With mentorship from friend Sener Besim – who consults with other Australian fashion labels, from Bec + Bridge to Zimmermann – and parents that work in the Australian fashion industry, Theodore decided to start her own archival designer boutique. She took out a business loan, and signed the lease on the space she saw in the Nicholas Building at the end of last year. She opened Reina earlier this year in a bid to support the circular fashion economy.
“It was pretty full on, this is my first business. It was very daunting. I really jumped on the space before I had the business plan.
“I felt there was a gap in the market, especially in Australia, for well-curated vintage fashion,” she says. “With consumers becoming increasingly concerned with clothing’s environmental impact, I wanted to provide a solution that was reasonably affordable for great-quality pieces that will last, both in their timeless design as well their construction.
“I really believe vintage clothing is the future of fashion, so many great clothes already exist, and I love giving them new life.”
She sources most of her pieces from Italian and French fashion houses, and most garments are from the late ’80s through to 2005. “I feel like 2005 marked the end [of a period] of a lot of design that I really liked and appreciated,” she says.
“[The early ’90s to the early 2000s] was an exciting period in high fashion that brought about radical change in the industry, when daring young designers were taking the reins of some of the world’s most traditional and well-established haute-couture houses: John Galliano at Dior, Tom Ford at Gucci and Alexander McQueen at Givenchy. “It was a more risky, fun and colourful time in fashion … a little less serious,” says Theodore.

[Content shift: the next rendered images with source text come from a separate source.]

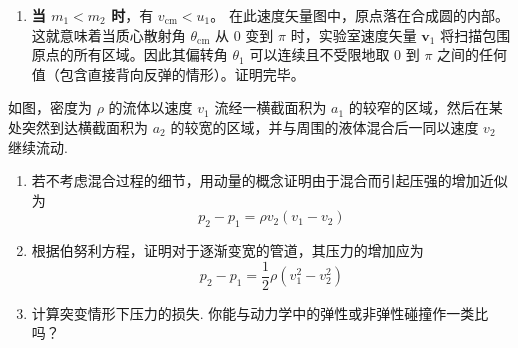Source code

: \begin{solution}
\begin{enumerate}
    \item[(c)] \textbf{当 $m_1 < m_2$ 时}，有 $v_{\text{cm}} < u_1$。
    在此速度矢量图中，原点落在合成圆的内部。这就意味着当质心散射角 $\theta_{\text{cm}}$ 从 $0$ 变到 $\pi$ 时，实验室速度矢量 $\boldsymbol{v}_1$ 将扫描包围原点的所有区域。因此其偏转角 $\theta_1$ 可以连续且不受限地取 $0$ 到 $\pi$ 之间的任何值（包含直接背向反弹的情形）。证明完毕。
\end{enumerate}
\end{solution}

\begin{exercise}\label{ex:5.12}
如图，密度为 $\rho$ 的流体以速度 $v_1$ 流经一横截面积为 $a_1$ 的较窄的区域，然后在某处突然到达横截面积为 $a_2$ 的较宽的区域，并与周围的液体混合后一同以速度 $v_2$ 继续流动.
\begin{enumerate}
  \item[(a)] 若不考虑混合过程的细节，用动量的概念证明由于混合而引起压强的增加近似为
  $$ p_2 - p_1 = \rho v_2 (v_1 - v_2) $$
  \item[(b)] 根据伯努利方程，证明对于逐渐变宽的管道，其压力的增加应为
  $$ p_2 - p_1 = \frac{1}{2} \rho (v_1^2 - v_2^2) $$
  \item[(c)] 计算突变情形下压力的损失. 你能与动力学中的弹性或非弹性碰撞作一类比吗？
\end{enumerate}
\begin{center}
\end{center}
\end{exercise}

The name Reina comes from Theodore’s middle name, Zacharenia (which means “sugar” in Greek), but doesn’t have any real significance. “I just needed a name or I knew I would never get started and this one stuck. I didn't even spell it properly."

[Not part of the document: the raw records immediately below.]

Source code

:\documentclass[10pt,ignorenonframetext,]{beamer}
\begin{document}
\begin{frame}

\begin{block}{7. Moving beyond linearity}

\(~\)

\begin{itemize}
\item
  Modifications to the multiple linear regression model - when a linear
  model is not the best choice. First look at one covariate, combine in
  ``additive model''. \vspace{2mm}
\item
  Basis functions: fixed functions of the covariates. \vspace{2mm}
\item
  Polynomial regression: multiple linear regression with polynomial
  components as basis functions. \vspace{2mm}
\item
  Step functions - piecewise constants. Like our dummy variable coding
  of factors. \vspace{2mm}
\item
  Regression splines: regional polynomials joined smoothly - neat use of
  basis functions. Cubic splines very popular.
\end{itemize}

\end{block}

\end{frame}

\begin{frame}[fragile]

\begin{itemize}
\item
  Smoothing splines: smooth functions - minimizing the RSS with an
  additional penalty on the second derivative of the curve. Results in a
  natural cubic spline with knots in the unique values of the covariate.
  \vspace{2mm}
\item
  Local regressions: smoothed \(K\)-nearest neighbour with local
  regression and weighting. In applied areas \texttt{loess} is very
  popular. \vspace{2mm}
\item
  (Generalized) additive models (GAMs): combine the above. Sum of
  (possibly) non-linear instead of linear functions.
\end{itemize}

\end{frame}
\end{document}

Though the store stocks mostly French and Italian labels, there are divergences. “I also try to focus on less-well-known brands,” says Theodore. “I love Christopher Nemeth, who’s an English designer, and Wim Neels [Belgian]. I also love finding old Christophe Lemaire pieces from before his brand became Lemaire as it is now.”
Among the lesser-known names you’ll also find a range of vintage Prada, Miu Miu, McQueen, Dior, Gucci, Céline, Louis Vuitton, Emilio Pucci, Bottega Veneta and more. “One thing I always focus on is an interesting detail, or a little hidden ‘something’ within the garment,” says Theodore. Reina currently has clothing, bags, shoes and accessories – and for the summer collection she’s considering swimwear and sunglasses.

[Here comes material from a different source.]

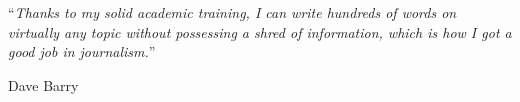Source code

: \vspace*{0.2\textheight}

\noindent\enquote{\itshape Thanks to my solid academic training, I can write hundreds of words on virtually any topic without possessing a shred of information, which is how I got a good job in journalism.}\bigbreak

\hfill Dave Barry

Unlike most vintage stores – which are often cramped and filled with racks so stuffed you can barely see the clothes – Reina is spacious and full of natural light. “I haven’t really seen [a store like Reina] anywhere. Not curated to [this] level, or in a space like it. Especially not in New York,” says Theodore. “I wanted to create somewhere that I would really like to shop at.”
Theodore styled the huge 100-square-metre floor space herself. The white boutique is lined with striking marble terrazzo-style tiles and is decorated with vintage furniture. “It’s very minimal,” says Theodore. “Some [pieces] are from my home, and others I bought for the shop.” The branding was taken care of by The Company You Keep.
She also takes care of the pre-sale restoration of the garments. “If I get pieces that are damaged, I’ll restore them to their former glory,” she says. “I’m a pretty good sewer – I’ve been doing it ever since I could write. Clothes should be mended rather than thrown out for something new.”
Most of the items sit around the $300 mark. “I have pieces as low as $90 and pieces up to $1000 – for a floor-length coat, or a really special handbag.”
Of her recent acquisitions, some of her favourites include a purple silk Tom Ford for YSL blouse and a rare Christopher Nemeth layered T-shirt. “I love it; the details are so subtle,” she says. “But I try not to have favourites. I guess my favourite pieces I end up taking home and keeping for myself – which is a bit of a problem,” she says, laughing.
“I thought I would just be sitting in the shop, not really doing that much, but I’ve had so many people approach me for different projects, like [hosting my own show at [Melbourne Fashion Week] with [stylist] Stuart Walford.” And next month she will unveil an installation project in-store in collaboration with RMIT’s master’s grad show.